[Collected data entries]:
*** Begin section ***

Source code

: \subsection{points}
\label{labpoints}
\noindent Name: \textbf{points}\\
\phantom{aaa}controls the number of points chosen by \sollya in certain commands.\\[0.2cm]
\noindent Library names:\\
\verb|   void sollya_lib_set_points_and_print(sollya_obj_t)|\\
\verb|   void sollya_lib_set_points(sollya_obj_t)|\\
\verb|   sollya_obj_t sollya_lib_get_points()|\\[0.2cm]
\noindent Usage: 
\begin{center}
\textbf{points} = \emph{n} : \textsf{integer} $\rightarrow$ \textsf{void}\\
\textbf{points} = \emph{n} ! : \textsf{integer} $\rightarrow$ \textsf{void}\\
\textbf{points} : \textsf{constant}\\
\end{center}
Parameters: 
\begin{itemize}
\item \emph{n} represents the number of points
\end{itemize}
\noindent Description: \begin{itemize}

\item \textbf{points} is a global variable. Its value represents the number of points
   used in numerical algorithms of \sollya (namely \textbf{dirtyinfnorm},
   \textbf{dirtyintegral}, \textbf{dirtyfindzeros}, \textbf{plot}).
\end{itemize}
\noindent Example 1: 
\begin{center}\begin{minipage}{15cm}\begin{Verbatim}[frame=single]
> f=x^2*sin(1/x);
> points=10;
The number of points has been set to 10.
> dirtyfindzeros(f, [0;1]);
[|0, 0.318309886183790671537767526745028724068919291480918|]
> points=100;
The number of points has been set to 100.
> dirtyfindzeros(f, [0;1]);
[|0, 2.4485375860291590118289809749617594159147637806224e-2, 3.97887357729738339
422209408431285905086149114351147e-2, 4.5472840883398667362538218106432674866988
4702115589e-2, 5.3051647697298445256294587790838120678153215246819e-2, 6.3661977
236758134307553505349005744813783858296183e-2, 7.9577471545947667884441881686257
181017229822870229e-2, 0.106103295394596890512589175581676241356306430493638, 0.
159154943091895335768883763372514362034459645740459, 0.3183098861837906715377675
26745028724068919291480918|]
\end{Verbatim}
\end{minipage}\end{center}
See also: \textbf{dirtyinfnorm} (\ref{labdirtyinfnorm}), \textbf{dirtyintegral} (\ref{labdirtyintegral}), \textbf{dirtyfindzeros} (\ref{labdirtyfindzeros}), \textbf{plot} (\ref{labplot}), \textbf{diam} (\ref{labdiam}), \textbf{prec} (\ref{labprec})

*** End section ***
*** Begin section ***

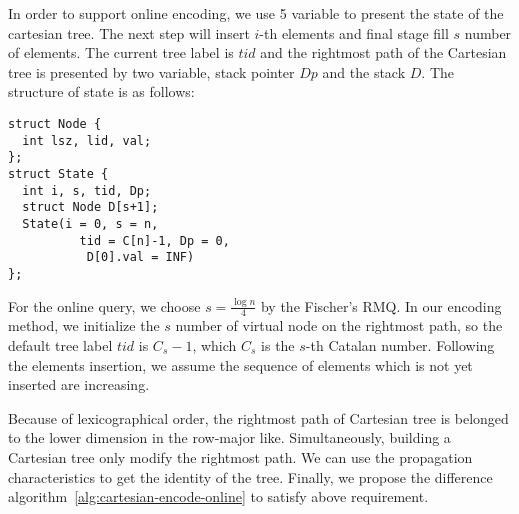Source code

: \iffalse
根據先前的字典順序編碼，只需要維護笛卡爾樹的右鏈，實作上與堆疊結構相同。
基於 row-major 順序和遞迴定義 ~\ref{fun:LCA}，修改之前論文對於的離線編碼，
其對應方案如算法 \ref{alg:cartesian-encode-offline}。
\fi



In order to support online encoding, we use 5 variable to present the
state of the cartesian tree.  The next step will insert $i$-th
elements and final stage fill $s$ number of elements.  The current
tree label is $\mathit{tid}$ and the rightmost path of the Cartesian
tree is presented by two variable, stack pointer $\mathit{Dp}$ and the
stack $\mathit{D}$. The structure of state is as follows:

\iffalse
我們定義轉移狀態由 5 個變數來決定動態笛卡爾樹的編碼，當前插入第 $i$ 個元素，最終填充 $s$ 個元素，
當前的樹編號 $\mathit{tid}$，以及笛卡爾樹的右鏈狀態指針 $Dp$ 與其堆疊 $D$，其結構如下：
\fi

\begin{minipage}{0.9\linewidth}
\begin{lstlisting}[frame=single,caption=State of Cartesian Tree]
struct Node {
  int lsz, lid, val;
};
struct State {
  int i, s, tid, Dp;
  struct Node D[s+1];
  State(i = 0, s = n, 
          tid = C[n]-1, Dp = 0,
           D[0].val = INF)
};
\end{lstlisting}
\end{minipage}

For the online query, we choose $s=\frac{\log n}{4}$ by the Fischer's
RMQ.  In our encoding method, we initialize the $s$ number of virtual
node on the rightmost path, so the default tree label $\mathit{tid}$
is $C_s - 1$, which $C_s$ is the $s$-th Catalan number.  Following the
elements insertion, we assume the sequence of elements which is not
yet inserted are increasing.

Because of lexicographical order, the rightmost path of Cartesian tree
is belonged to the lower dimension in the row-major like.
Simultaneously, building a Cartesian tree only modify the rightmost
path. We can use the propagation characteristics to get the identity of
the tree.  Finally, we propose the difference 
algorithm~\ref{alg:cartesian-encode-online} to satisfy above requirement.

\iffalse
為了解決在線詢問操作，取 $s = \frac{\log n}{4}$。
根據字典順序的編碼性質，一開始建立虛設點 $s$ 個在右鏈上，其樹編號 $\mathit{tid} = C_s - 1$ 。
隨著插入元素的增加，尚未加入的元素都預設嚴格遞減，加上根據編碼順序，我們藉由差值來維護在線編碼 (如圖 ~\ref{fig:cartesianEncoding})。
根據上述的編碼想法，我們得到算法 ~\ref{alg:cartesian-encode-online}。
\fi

*** End section ***
*** Begin section ***

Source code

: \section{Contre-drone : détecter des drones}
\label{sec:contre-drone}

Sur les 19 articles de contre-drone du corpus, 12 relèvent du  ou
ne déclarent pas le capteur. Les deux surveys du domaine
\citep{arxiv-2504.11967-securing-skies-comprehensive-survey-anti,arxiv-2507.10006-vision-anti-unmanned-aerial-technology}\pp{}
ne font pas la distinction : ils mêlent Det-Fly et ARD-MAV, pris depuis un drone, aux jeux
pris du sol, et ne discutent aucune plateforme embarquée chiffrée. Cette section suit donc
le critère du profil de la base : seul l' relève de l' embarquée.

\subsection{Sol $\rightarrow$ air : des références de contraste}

*** End section ***

[What is needed]: Some lines of the records may hold the word "subsection". How many do? Answer with a number and nothing else.

[Output below]: 2